Building AI-first products

AI-first design is about renegotiating the deal between what humans do and what machines do.

Published in

Tinyclues Vision

14 min readApr 2, 2018

Built in 1818, Savannah was the first steamship to cross the Atlantic, although it had to rely on traditional sail power for most of the journey. To modern eyes, Savannah’s design feels so awkward that one could believe it’s a fake. Savannah was a plain old-style three-master, to which an engine was added as an afterthought.

Everybody’s talking about AI, but the truth is that most AI products on the market today look like Savannah. They are “AI-inside.”

“AI-inside” means that a few AI features have been added to an old, “pre-AI” software product. For example, when Adobe adds a “Select Subject” feature to Photoshop (enabling users to select an entire subject in a single click,) they’re adding AI-powered capabilities to a traditional, pre-AI product. Still the old Photoshop, still the old UX, but with a cool new feature. This is AI-inside.

By contrast, you’re building “AI-first” when you’re taking AI as the starting point of the design process. It’s no longer about adding cool AI-powered features, it’s about removing pre-AI legacy features and creating an entirely new, AI-centric product experience.

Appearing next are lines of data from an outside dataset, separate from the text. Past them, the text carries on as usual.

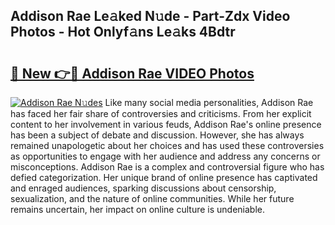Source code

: ## Addison Rae Le𝚊ked N𝚞de - Part-Zdx Video Photos - Hot Onlyf𝚊ns Le𝚊ks 4Bdtr

# <h2><a href="http://ab38270.deff.icu/?id=Addison+Rae">🔗 New 👉🔴 Addison Rae VIDEO Photos</a></h2>

[![Addison Rae N𝚞des](https://i.imgur.com/rIISA9y.gif)](http://ab38270.deff.icu/?id=Addison+Rae)
Like many social media personalities, Addison Rae has faced her fair share of controversies and criticisms. From her explicit content to her involvement in various feuds, Addison Rae's online presence has been a subject of debate and discussion. However, she has always remained unapologetic about her choices and has used these controversies as opportunities to engage with her audience and address any concerns or misconceptions. Addison Rae is a complex and controversial figure who has defied categorization. Her unique brand of online presence has captivated and enraged audiences, sparking discussions about censorship, sexualization, and the nature of online communities. While her future remains uncertain, her impact on online culture is undeniable.

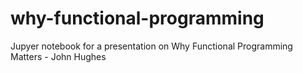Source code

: # why-functional-programming
Jupyer notebook for a presentation on Why Functional Programming Matters - John Hughes
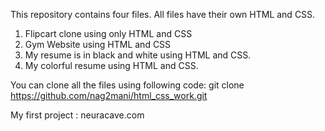 This repository contains four files. All files have their own HTML and CSS.

1. Flipcart clone using only HTML and CSS
2. Gym Website using HTML and CSS
3. My resume is in black and white using HTML and CSS.
4. My colorful resume using HTML and CSS.

You can clone all the files using following code: git clone https://github.com/nag2mani/html_css_work.git

My first project : neuracave.com
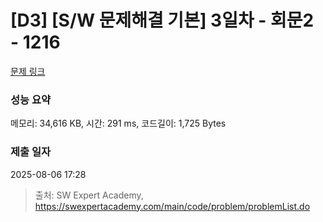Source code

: # [D3] [S/W 문제해결 기본] 3일차 - 회문2 - 1216 

[문제 링크](https://swexpertacademy.com/main/code/problem/problemDetail.do?contestProbId=AV14Rq5aABUCFAYi) 

### 성능 요약

메모리: 34,616 KB, 시간: 291 ms, 코드길이: 1,725 Bytes

### 제출 일자

2025-08-06 17:28



> 출처: SW Expert Academy, https://swexpertacademy.com/main/code/problem/problemList.do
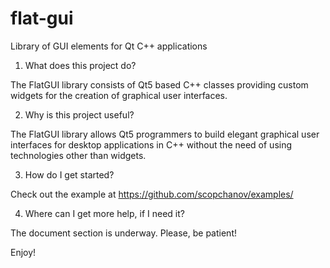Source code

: # flat-gui
Library of GUI elements for Qt C++ applications

1. What does this project do?

The FlatGUI library consists of Qt5 based C++ classes 
providing custom widgets for the creation of graphical 
user interfaces.

2. Why is this project useful?

The FlatGUI library allows Qt5 programmers to build elegant 
graphical user interfaces for desktop applications in C++
without the need of using technologies other than widgets. 

3. How do I get started?

Check out the example at https://github.com/scopchanov/examples/

4. Where can I get more help, if I need it?

The document section is underway. Please, be patient!

Enjoy!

AI-first products are products that just would not make sense without AI.

There is a simple test to know if you’re AI first. If the AI was to break down, would the entire product be broken? AI-first products cannot survive a broken AI.

pre-Engine vs Engine-inside vs Engine-first

Although “engine-first” is definitely smarter than the clumsy-looking Savannah approach to ship design, it took decades before it eventually won. By eliminating the “pre-engine” legacy features (sails, masts, lines…), engine-first ships are leaner, simpler to operate, scale better, and carry more cargo and passengers. But if the engine breaks down, you have no backup plan.

When you’re building AI-first, you’re betting the farm on the AI.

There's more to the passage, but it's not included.